Giunto nelle isole, Colombo sovrimpone a quel che vede pregiudizi, concezioni, idee tipiche del suo tempo. Così la vegetazione lussureggiante e l’acqua dolce diventano segni evidenti che quello è il paradiso terrestre; le donne indigene con archi e frecce si trasformano in sirene e, siccome non le ritiene particolarmente avvenenti, stabilisce che le sirene non sono belle quanto si credeva comunemente; le perle che gli vengono donate senza dubbio crescono sui rami degli alberi, perché così diceva Plinio. E poi l’oro e le pietre preziose, che devono esserci altrimenti non avrebbe potuto giustificare la sua spedizione ai reali di Spagna e Cuba, che è senz’altro un promontorio del continente asiatico e non un’isola, per cui fa giurare all’equipaggio che quella era una parte dell’Asia pena il taglio della lingua. E gli "indiani", ossia gli abitanti di quelle Indie che lui per primo aveva raggiunto via mare, sono dapprima "timidi" perché pacifici, poi "vigliacchi" perché uccidono gli uomini che aveva lasciato lì dopo essere salpato nuovamente per fare ritorno in Europa, e poi ancora esemplari molto "docili" che sarebbero stati convertiti facilmente alla cristianità. E infatti, nel 1494, due anni dopo aver "scoperto" l’America, Colombo organizza il primo carico di schiavi diretto in Europa. All’incirca 500 taino (compresi donne e bambini), il gruppo autoctono che lo aveva accolto in pace nel suo viaggio precedente, vengono caricati sulle navi e trasportati in Spagna per essere venduti – non molto tempo dopo toccherà alle popolazioni africane compiere quell’infernale viaggio all’inverso.

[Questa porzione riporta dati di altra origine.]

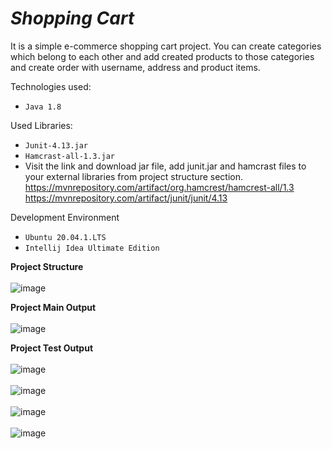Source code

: # **_Shopping Cart_**

It is a simple e-commerce shopping cart project. You can create categories which belong to each other and add created products to those categories and create order with username, address and product items.

Technologies used:
* `Java 1.8`

Used Libraries:
* `Junit-4.13.jar`
* `Hamcrast-all-1.3.jar`
* Visit the link and download jar file, add junit.jar and hamcrast files to your external libraries from project structure section. 
https://mvnrepository.com/artifact/org.hamcrest/hamcrest-all/1.3
https://mvnrepository.com/artifact/junit/junit/4.13

Development Environment

* `Ubuntu 20.04.1.LTS`
* `Intellij Idea Ultimate Edition`


**Project Structure**  <br /><br />
![image](https://user-images.githubusercontent.com/26629591/94365812-7f17bf80-00dc-11eb-8e75-7367f7ce00aa.png)

**Project Main Output** <br /><br />
![image](https://user-images.githubusercontent.com/26629591/94365746-fef15a00-00db-11eb-8147-78868a504182.png)

**Project Test Output** <br /><br />
![image](https://user-images.githubusercontent.com/26629591/94365820-92c32600-00dc-11eb-8487-b3428f761b8a.png)
<br /><br />
![image](https://user-images.githubusercontent.com/26629591/94365873-154be580-00dd-11eb-9a3c-bb92370054ed.png)
<br /><br />
![image](https://user-images.githubusercontent.com/26629591/94365884-23016b00-00dd-11eb-989b-21ab4391bfb5.png)
<br /><br />
![image](https://user-images.githubusercontent.com/26629591/94365891-30b6f080-00dd-11eb-935c-ecf3b07217bb.png)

I taino, sparsi nelle isole Bahamas, in parte in Florida e per tutti i Carabi (Cuba, Jamaica, Haiti e in luoghi ora chiamati Santo Domingo e Puerto Rico, perché cambiare i toponimi è il primo atto di conquista) vivevano in insediamenti urbani con grandi piazze adibite a cerimonie e a giochi con la palla simili a quelle delle popolazioni del centro America e del sudest degli attuali Stati Uniti; la loro struttura sociale, organizzata gerarchicamente, aveva un capo politico e spirituale chiamato "cacicco". Essi conobbero per primi la violenza e la devastazione che gli europei avrebbero poi distribuito a piene mani dal nord al sud del continente. Si stima infatti che da allora ad oggi, in circa 500 anni, siano morti dai tre ai sei milioni di taino, mentre nel Nord America dei 12 milioni di abitanti (la cifra è approssimativa) nel 1500, solo due milioni sono i nativo americani oggi.

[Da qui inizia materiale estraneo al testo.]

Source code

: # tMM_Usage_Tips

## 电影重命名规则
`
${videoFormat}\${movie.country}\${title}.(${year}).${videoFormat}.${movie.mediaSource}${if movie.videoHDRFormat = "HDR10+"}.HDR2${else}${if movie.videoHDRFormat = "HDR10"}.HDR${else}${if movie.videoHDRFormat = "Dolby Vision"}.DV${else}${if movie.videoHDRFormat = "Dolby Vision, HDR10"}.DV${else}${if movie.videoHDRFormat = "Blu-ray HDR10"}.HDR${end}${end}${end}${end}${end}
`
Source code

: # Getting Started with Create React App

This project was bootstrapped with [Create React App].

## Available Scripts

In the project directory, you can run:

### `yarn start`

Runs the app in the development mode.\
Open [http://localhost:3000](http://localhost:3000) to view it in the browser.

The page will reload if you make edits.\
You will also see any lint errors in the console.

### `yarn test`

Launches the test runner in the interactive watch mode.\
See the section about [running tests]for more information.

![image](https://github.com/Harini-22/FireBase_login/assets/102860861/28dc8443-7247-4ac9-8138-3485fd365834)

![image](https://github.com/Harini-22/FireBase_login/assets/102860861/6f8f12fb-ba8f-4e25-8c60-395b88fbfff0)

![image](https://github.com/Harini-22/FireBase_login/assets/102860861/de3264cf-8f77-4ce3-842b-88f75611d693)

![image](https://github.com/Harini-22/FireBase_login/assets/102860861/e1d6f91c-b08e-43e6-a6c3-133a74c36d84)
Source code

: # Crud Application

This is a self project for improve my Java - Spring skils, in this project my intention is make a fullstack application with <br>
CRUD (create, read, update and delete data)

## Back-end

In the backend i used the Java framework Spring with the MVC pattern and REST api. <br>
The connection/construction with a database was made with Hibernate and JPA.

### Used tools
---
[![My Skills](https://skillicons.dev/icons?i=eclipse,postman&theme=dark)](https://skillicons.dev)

Se nei primi cento anni dopo il 1492 si è perpetrato "il più grande genocidio della storia dell’umanità" come afferma Todorov, oggi, nel 2003, la scienza corregge in parte l’assunto che i taino si fossero estinti. In particolare si è creduto a lungo che i portoricani fossero meticci, ossia discendenti principalmente di africani e spagnoli. Un genetista dell’Università di Puerto Rico, attraverso l’esame del DNA degli abitanti dell’isola, ha invece scoperto che il 61% dei portoricani ha il DNA mitocondriale (ovvero quello della madre) amerindio. In altre parole la gran parte dei portoricani è geneticamente nativo americana. In realtà fino a due secoli fa le tecniche agricole, di pesca e caccia impiegate erano ancora quelle delle popolazioni che avevano vissuto nell’isola sin dal 700, a dimostrazione della sopravvivenza di frammenti di cultura taino nonostante secoli di conquista efferata. Il proseguimento della ricerca genetica promette di chiarire anche le migrazioni nativo americane dal nord al sud del continente e viceversa, oltre a quelle, forzate, nei Carabi, che per secoli fu un crocevia nel trasporto di schiavi.

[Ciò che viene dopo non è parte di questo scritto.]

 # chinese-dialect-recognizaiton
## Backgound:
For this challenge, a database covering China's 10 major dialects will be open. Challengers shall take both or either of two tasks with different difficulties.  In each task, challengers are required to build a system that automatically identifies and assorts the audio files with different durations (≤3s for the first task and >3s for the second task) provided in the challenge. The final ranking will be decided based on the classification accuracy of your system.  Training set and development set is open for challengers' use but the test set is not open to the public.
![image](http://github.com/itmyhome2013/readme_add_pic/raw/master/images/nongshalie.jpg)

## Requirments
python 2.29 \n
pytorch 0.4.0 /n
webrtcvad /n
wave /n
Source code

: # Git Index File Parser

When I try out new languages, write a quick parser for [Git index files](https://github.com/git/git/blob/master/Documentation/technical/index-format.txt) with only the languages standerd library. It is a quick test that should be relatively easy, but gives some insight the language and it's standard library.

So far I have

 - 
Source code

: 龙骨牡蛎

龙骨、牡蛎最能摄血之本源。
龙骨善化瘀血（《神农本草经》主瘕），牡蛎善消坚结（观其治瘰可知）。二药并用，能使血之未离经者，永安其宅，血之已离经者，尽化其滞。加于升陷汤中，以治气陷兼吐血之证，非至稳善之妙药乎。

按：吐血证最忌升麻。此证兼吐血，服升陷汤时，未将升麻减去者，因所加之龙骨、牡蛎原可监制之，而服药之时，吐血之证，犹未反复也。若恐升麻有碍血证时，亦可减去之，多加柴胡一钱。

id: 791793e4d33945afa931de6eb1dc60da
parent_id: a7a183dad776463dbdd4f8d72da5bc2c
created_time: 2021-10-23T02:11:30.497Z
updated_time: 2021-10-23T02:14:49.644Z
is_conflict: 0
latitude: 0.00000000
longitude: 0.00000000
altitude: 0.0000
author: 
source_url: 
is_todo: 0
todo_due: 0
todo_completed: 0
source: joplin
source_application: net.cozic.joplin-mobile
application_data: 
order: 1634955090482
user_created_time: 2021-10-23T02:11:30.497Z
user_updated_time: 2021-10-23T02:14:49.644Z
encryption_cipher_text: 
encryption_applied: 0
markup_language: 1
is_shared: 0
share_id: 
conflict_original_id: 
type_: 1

Per i nativo americani è una priorità cancellare ogni riferimento a Colombo dalle celebrazioni perché lui fu l’apripista di quel traffico indegno che insieme alle violenze, alle torture, ai massacri, segnerà profeticamente il destino di un intero continente. Ben 17 stati americani lo hanno già fatto, depennando il Columbus Day dal calendario delle festività nazionali, mentre il South Dakota lo ha trasformato in Native American Day in onore dei milioni di vittime che, insieme ai taino, scoprirono Colombo e gli altri conquistatori europei e, si potrebbe aggiungere, in onore di quelle che oggi continuano a soccombere ad un nuovo genere di conquistatori assetati, tra le altre cose, di petrolio, il sangue della terra.